Top of Information provided

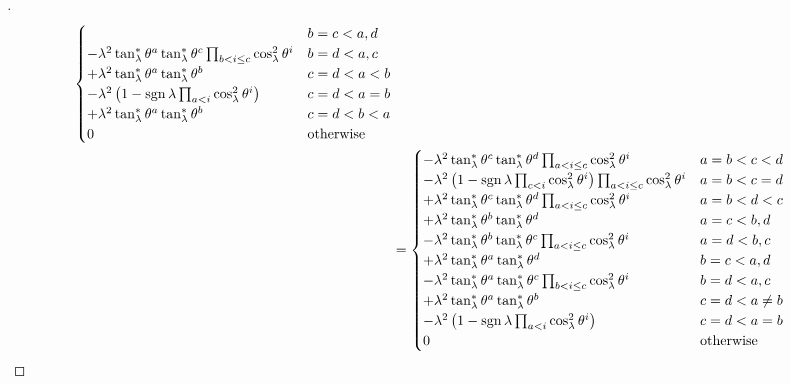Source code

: \documentclass[../main.tex]{subfiles}
\begin{document}
\begin{proof}[]
\begin{align*}
\begin{cases}
&\text{\(b=c<a,d\)}\\
-\lambda^2\tan_\lambda^\ast\tensor{\theta}{^a}\tan_\lambda^\ast\tensor{\theta}{^c}\prod_{b<i\le c}\cos_\lambda^2\tensor{\theta}{^i}
&\text{\(b=d<a,c\)}\\
+\lambda^2\tan_\lambda^\ast\tensor{\theta}{^a}\tan_\lambda^\ast\tensor{\theta}{^b}
&\text{\(c=d<a<b\)}\\
-\lambda^2
\left(
1-\sign{\lambda}\prod_{a<i}\cos_\lambda^2\tensor{\theta}{^i}
\right)
&\text{\(c=d<a=b\)}\\
+\lambda^2\tan_\lambda^\ast\tensor{\theta}{^a}\tan_\lambda^\ast\tensor{\theta}{^b}
&\text{\(c=d<b<a\)}\\
0&\text{otherwise}\\
\end{cases}\\
&=\begin{cases}
-\lambda^2\tan_\lambda^\ast\tensor{\theta}{^c}\tan_\lambda^\ast\tensor{\theta}{^d}\prod_{a<i\le c}\cos_\lambda^2\tensor{\theta}{^i}
&\text{\(a=b<c<d\)}\\
-\lambda^2
\left(
1-\sign{\lambda}\prod_{c<i}\cos_\lambda^2\tensor{\theta}{^i}
\right)
\prod_{a<i\le c}\cos_\lambda^2\tensor{\theta}{^i}
&\text{\(a=b<c=d\)}\\
+\lambda^2\tan_\lambda^\ast\tensor{\theta}{^c}\tan_\lambda^\ast\tensor{\theta}{^d}\prod_{a<i\le c}\cos_\lambda^2\tensor{\theta}{^i}
&\text{\(a=b<d<c\)}\\
+\lambda^2\tan_\lambda^\ast\tensor{\theta}{^b}\tan_\lambda^\ast\tensor{\theta}{^d}
&\text{\(a=c<b,d\)}\\
-\lambda^2\tan_\lambda^\ast\tensor{\theta}{^b}\tan_\lambda^\ast\tensor{\theta}{^c}\prod_{a<i\le c}\cos_\lambda^2\tensor{\theta}{^i}
&\text{\(a=d<b,c\)}\\
+\lambda^2\tan_\lambda^\ast\tensor{\theta}{^a}\tan_\lambda^\ast\tensor{\theta}{^d}
&\text{\(b=c<a,d\)}\\
-\lambda^2\tan_\lambda^\ast\tensor{\theta}{^a}\tan_\lambda^\ast\tensor{\theta}{^c}\prod_{b<i\le c}\cos_\lambda^2\tensor{\theta}{^i}
&\text{\(b=d<a,c\)}\\
+\lambda^2\tan_\lambda^\ast\tensor{\theta}{^a}\tan_\lambda^\ast\tensor{\theta}{^b}
&\text{\(c=d<a\ne b\)}\\
-\lambda^2
\left(
1-\sign{\lambda}\prod_{a<i}\cos_\lambda^2\tensor{\theta}{^i}
\right)
&\text{\(c=d<a=b\)}\\
0&\text{otherwise}\\
\end{cases}\\

\end{align*}
\end{proof}
\end{document}
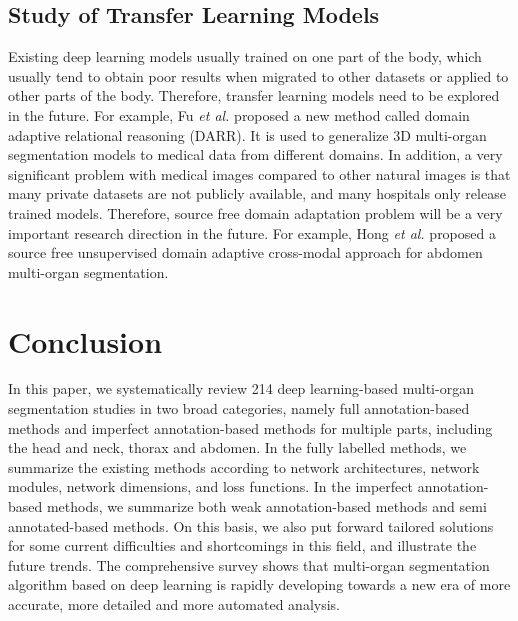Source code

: \documentclass[lettersize,journal]{IEEEtran}
\begin{document}
\subsection{Study of Transfer Learning Models}
\label{sec6_4}
Existing deep learning models usually trained on one part of the body, which usually tend to obtain poor results when migrated to other datasets or applied to other parts of the body. Therefore, transfer learning models need to be explored in the future. For example, Fu {\it{et al.}} \cite{65} proposed a new method called domain adaptive relational reasoning (DARR). It is used to generalize 3D multi-organ segmentation models to medical data from different domains. In addition, a very significant problem with medical images compared to other natural images is that many private datasets are not publicly available, and many hospitals only release trained models. Therefore, source free domain adaptation problem will be a very important research direction in the future. For example, Hong {\it{et al.}} \cite{81} proposed a source free unsupervised domain adaptive cross-modal approach for abdomen multi-organ segmentation.

\section{Conclusion}
\label{sec7}
In this paper, we systematically review 214 deep learning-based multi-organ segmentation studies in two broad categories, namely full annotation-based methods and imperfect annotation-based methods for multiple parts, including the head and neck, thorax and abdomen. In the fully labelled methods, we summarize the existing methods according to network architectures, network modules, network dimensions, and loss functions. In the imperfect annotation-based methods, we summarize both weak annotation-based methods and semi annotated-based methods. On this basis, we also put forward tailored solutions for some current difficulties and shortcomings in this field, and illustrate the future trends. The comprehensive survey shows that multi-organ segmentation algorithm based on deep learning is rapidly developing towards a new era of more accurate, more detailed and more automated analysis.






\end{document}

Bottom of Information provided

What this task involves:
Go through the listing above and report how many of its lines contain the word "begin", with only the number as output.

Task response:
6